There are all sorts of ways to architect your IoT Data Deployment, and what’s right for one enterprise will not necessarily be right for another. Depending on the size and complexity of your IoT project , there can be, of course, a lot of components. One of the more universal architectures is to deploy sensor hubs or IoT gateway devices to collect data from a number of sensor nodes and then forward that data on to an upstream data collection system for the enterprise. These gateway or hub devices typically allow a ZWave device to connect to the internet for data upload, or to bridge between Bluetooth devices to a WiFi or other network connection.

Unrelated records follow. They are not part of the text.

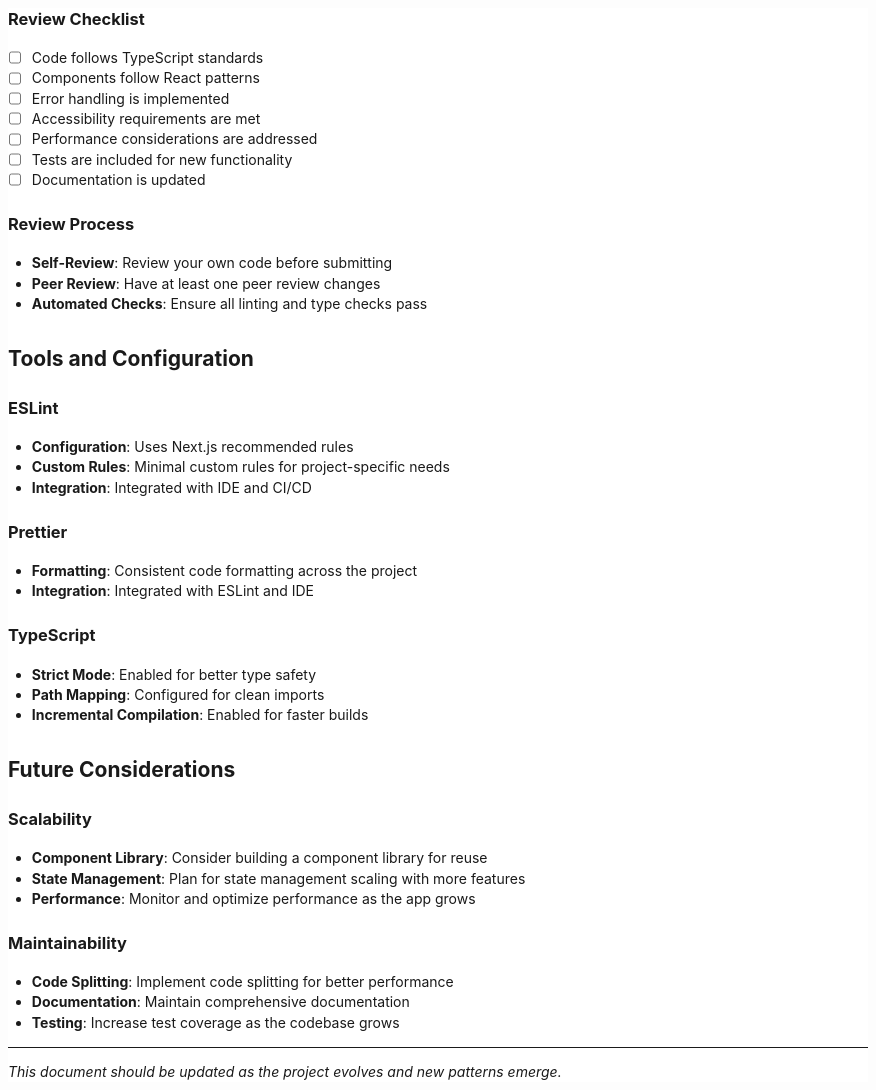 ### Review Checklist
- [ ] Code follows TypeScript standards
- [ ] Components follow React patterns
- [ ] Error handling is implemented
- [ ] Accessibility requirements are met
- [ ] Performance considerations are addressed
- [ ] Tests are included for new functionality
- [ ] Documentation is updated

### Review Process
- **Self-Review**: Review your own code before submitting
- **Peer Review**: Have at least one peer review changes
- **Automated Checks**: Ensure all linting and type checks pass

## Tools and Configuration

### ESLint
- **Configuration**: Uses Next.js recommended rules
- **Custom Rules**: Minimal custom rules for project-specific needs
- **Integration**: Integrated with IDE and CI/CD

### Prettier
- **Formatting**: Consistent code formatting across the project
- **Integration**: Integrated with ESLint and IDE

### TypeScript
- **Strict Mode**: Enabled for better type safety
- **Path Mapping**: Configured for clean imports
- **Incremental Compilation**: Enabled for faster builds

## Future Considerations

### Scalability
- **Component Library**: Consider building a component library for reuse
- **State Management**: Plan for state management scaling with more features
- **Performance**: Monitor and optimize performance as the app grows

### Maintainability
- **Code Splitting**: Implement code splitting for better performance
- **Documentation**: Maintain comprehensive documentation
- **Testing**: Increase test coverage as the codebase grows

---

*This document should be updated as the project evolves and new patterns emerge.*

In addition, most of these gateway or hub devices tend to be ‘dumb` gateways. They don’t do anything other than forward data on to an upstream collector. But what if the IoT Gateway could be a smart device? What if you could do local analytics and data processing on the hub device before sending the data on? Wouldn’t that be useful!

Building a Gateway

I decided to build (another) IoT Smart Gateway device this morning. I’ve (sort of) built one before in the form of an ARTIK-520 running InfluxDB. But an ARTIK-520 isn’t the cheapest thing out there, and when you’re building IoT devices, sometimes cheaper is better. Not always, but when you’re building lots and lots of gateways, you’d rather not break the bank on them. I dug out my Pine-64 box that I bought a few years ago and got to work. Why Pine-64 and not Raspberry Pi? Well, the Pine-64 is about 1/2 the cost. Yes, 1/2 the cost. It’s $15 instead of $35, so there’s that. It has the exact same ARM A53 quad-core 1.2 GHz processor— mine has 2GB of memory, vs. the 1GB on a RPi—and it has a more powerful GPU, if you’re into that sort of thing. It also came with built-in WiFi, so no dongle, and I got the ZWave optional board so I can talk to sub-GHz IoT devices.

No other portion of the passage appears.